Although Allen left government service with the end of the Truman administration, Allen remained in the public eye as a friend of President Eisenhower, a prominent member of "Ike's millionaires", a group of businessmen who socialized with Eisenhower in various leisure activities. Allen had a home in Gettysburg, Pennsylvania near Eisenhower's residence, and in 1959 Eisenhower stayed at Allen's home in La Quinta, California.

From 1947 to his death in 1973, Allen was an executive with several business corporations including AVCO, Inc. During the Eisenhower administration, he was part of a group known as "Ike's millionaires." By 1964, he held numerous corporate directorships. He was also an associate of the Washington, DC–based law firm of Alvord and Alvord (whose members included Jess Larson).

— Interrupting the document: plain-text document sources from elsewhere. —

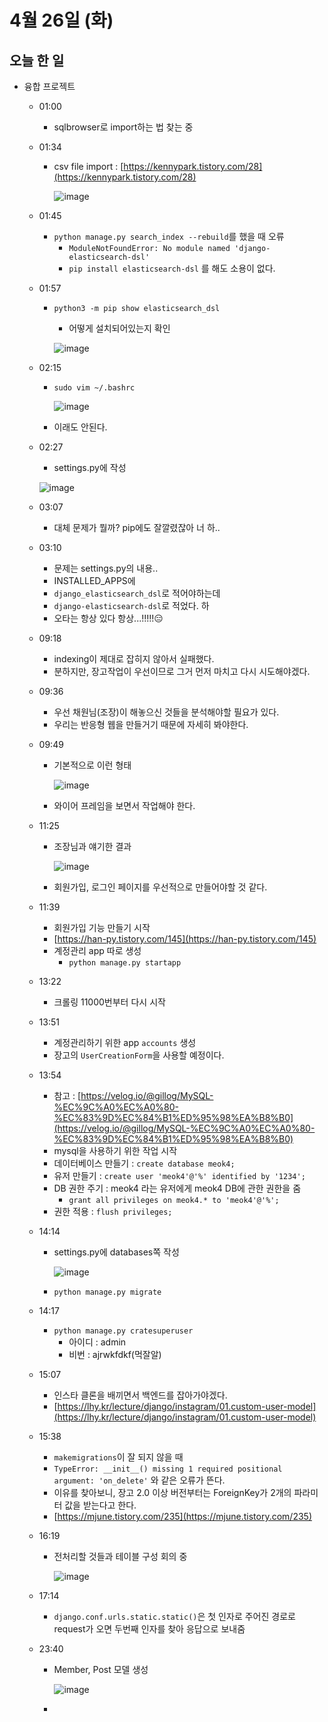 # 4월 26일 (화)

## 오늘 한 일

* 융합 프로젝트

  * 01:00

    * sqlbrowser로 import하는 법 찾는 중

  * 01:34

    * csv file import : [https://kennypark.tistory.com/28](https://kennypark.tistory.com/28)

      ![image](https://user-images.githubusercontent.com/75322297/165134811-3e947b31-40b5-496b-92e8-465696cad123.png)

  * 01:45

    * `python manage.py search_index --rebuild`를 했을 때 오류
      * `ModuleNotFoundError: No module named 'django-elasticsearch-dsl'`
      * `pip install elasticsearch-dsl` 를 해도 소용이 없다.

  * 01:57

    * `python3 -m pip show elasticsearch_dsl`

      * 어떻게 설치되어있는지 확인

      ![image](https://user-images.githubusercontent.com/75322297/165137290-41cdf429-9826-445f-8e15-c4ab8dc7a66d.png)

  * 02:15

    * `sudo vim ~/.bashrc`

      ![image](https://user-images.githubusercontent.com/75322297/165139945-b757ab51-3d09-4d3e-8993-2dc6110d7d3c.png)

    * 이래도 안된다.

  * 02:27

    * settings.py에 작성

    ![image](https://user-images.githubusercontent.com/75322297/165141667-4dfa7e30-c162-4593-8b89-42c52d692aff.png)

  * 03:07

    * 대체 문제가 뭘까? pip에도 잘깔렸잖아 너 하..

  * 03:10

    * 문제는 settings.py의 내용..
    * INSTALLED_APPS에
    * `django_elasticsearch_dsl`로 적어야하는데 
    * `django-elasticsearch-dsl`로 적었다. 하
    * 오타는 항상 있다 항상...!!!!!😑

  * 09:18

    * indexing이 제대로 잡히지 않아서 실패했다.
    * 분하지만, 장고작업이 우선이므로 그거 먼저 마치고 다시 시도해야겠다.
    
  * 09:36
  
    * 우선 채원님(조장)이 해놓으신 것들을 분석해야할 필요가 있다.
    * 우리는 반응형 웹을 만들거기 때문에 자세히 봐야한다.
  
  * 09:49
  
    * 기본적으로 이런 형태
  
      ![image](https://user-images.githubusercontent.com/75322297/165197328-dcab2723-a7a6-486a-801e-32227f34fc28.png)
  
    * 와이어 프레임을 보면서 작업해야 한다.
  
  * 11:25
  
    * 조장님과 얘기한 결과
  
      ![image](https://user-images.githubusercontent.com/75322297/165207171-66fa05ca-56bb-49a3-accd-f7648faff831.png)
  
    * 회원가입, 로그인 페이지를 우선적으로 만들어야할 것 같다.
  
  * 11:39
  
    * 회원가입 기능 만들기 시작
    * [https://han-py.tistory.com/145](https://han-py.tistory.com/145)
    * 계정관리 app 따로 생성
      * `python manage.py startapp`
  
  * 13:22
  
    * 크롤링 11000번부터 다시 시작
  
  * 13:51
  
    * 계정관리하기 위한 app `accounts` 생성
    * 장고의 `UserCreationForm`을 사용할 예정이다.
  
  * 13:54
  
    * 참고 : [https://velog.io/@gillog/MySQL-%EC%9C%A0%EC%A0%80-%EC%83%9D%EC%84%B1%ED%95%98%EA%B8%B0](https://velog.io/@gillog/MySQL-%EC%9C%A0%EC%A0%80-%EC%83%9D%EC%84%B1%ED%95%98%EA%B8%B0)
    * mysql을 사용하기 위한 작업 시작
    * 데이터베이스 만들기  : `create database meok4;`
    * 유저 만들기 : `create user 'meok4'@'%' identified by '1234';`
    * DB 권한 주기 : meok4 라는 유저에게 meok4 DB에 관한 권한을 줌
      * `grant all privileges on meok4.* to 'meok4'@'%';`
    * 권한 적용 : `flush privileges;`
  
  * 14:14
  
    * settings.py에 databases쪽 작성
  
      ![image](https://user-images.githubusercontent.com/75322297/165226516-74975d73-13cb-4671-bfec-fc2c7bf31cfd.png)
  
    * `python manage.py migrate`
  
  * 14:17
  
    * `python manage.py cratesuperuser`
      * 아이디 : admin
      * 비번 : ajrwkfdkf(먹잘알)
  
  * 15:07
  
    * 인스타 클론을 배끼면서 백엔드를 잡아가야겠다.
    * [https://lhy.kr/lecture/django/instagram/01.custom-user-model](https://lhy.kr/lecture/django/instagram/01.custom-user-model)
  
  * 15:38
  
    * `makemigrations`이 잘 되지 않을 때
    * `TypeError: __init__() missing 1 required positional argument: 'on_delete'` 와 같은 오류가 뜬다.
    * 이유를 찾아보니, 장고 2.0 이상 버전부터는 ForeignKey가 2개의 파라미터 값을 받는다고 한다.
    * [https://mjune.tistory.com/235](https://mjune.tistory.com/235)
  
  * 16:19
  
    * 전처리할 것들과 테이블 구성 회의 중
  
      ![image](https://user-images.githubusercontent.com/75322297/165244027-ca8c5da3-622a-42c7-bbb4-cba1c4bcdf1a.png)
  
  * 17:14
  
    * `django.conf.urls.static.static()`은 첫 인자로 주어진 경로로 request가 오면 두번째 인자를 찾아 응답으로 보내줌
  
  * 23:40
  
    * Member, Post 모델 생성
  
      ![image](https://user-images.githubusercontent.com/75322297/165339174-e204388b-e181-445c-b34d-adae2df36fdd.png)
  
    *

Time attributed Allen's success to his good humor: "George's job was Good Relations... George was a fixer and a puller of wires." He became vice president of the Home Insurance Company to help solve a fire insurance scandal. Numerous companies put him on their boards, including Victor Emanuel's Aviation Corp. and Consolidated Vultee Aircraft Corp., Tom Girdler's Republic Steel, General Aniline and Film Corp.

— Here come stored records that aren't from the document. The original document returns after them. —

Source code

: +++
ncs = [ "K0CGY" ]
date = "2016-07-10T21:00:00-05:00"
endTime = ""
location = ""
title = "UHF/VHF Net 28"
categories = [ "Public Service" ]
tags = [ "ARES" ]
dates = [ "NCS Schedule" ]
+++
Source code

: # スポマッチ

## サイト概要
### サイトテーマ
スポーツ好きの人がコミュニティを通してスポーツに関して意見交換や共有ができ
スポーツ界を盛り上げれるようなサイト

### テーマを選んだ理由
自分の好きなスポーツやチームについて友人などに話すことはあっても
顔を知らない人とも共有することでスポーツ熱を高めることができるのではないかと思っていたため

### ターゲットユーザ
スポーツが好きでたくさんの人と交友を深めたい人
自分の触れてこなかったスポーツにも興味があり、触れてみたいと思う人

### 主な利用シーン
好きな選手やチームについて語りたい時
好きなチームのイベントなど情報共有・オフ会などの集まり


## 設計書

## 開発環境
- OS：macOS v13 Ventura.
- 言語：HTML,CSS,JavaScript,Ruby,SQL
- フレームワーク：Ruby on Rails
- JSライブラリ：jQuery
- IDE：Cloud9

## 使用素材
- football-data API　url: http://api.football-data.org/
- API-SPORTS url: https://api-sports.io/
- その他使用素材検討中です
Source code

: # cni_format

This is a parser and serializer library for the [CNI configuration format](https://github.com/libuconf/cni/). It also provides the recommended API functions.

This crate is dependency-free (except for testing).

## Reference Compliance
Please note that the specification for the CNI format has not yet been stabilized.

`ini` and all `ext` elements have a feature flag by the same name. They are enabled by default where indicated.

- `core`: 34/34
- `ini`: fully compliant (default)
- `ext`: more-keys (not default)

==Personal life and death==

Harry Truman on George Allen:
- "Implicit confidence"
- "A regular guy, my friend George Allen"

In 1930, Allen married Mary Keane. They were living in the Wardman Park Hotel in the 1940s.

The press called Allen many names in his time, including: court jester, fat man, roly-poly, and clown. "He never seems to run out of funny things to say—scrupulously never tells anything off-color."

The press referred to Truman's close advisers as his "gang," prompters, and Kitchen Cabinet. In August 1946, Time magazine named his top four advisers as: "The Professor" John Roy Steelman, "The Lawyer" Clark McAdams Clifford, "The Banker" John Wesley Snyder, and Allen.

George E. Allen died age 77 on April 23, 1973, of a heart attack in Palm Desert, California.

==Legacy==

The public library in Allen's home town of Booneville, Mississippi, is named the George E. Allen Library in his honor, and a major street is named "George E. Allen Drive".

According to the Eisenhower Library: Though lawyer, businessman, and public servant, Allen was foremost known as a raconteur. This, along with mutual interests in golf, bridge, and farming probably formed the basis of the friendship between Allen and Eisenhower. The relationship was largely social and according to Eisenhower associates it was valuable to the President as an antidote to the stress of the office. The friendship continued through Eisenhower's retirement and Allen remained close to Mamie after Eisenhower's death.

==Works==

Based on experience as a White House intimate, Allen wrote Presidents Who Have Known Me in 1950, and then wrote a revised edition in 1960.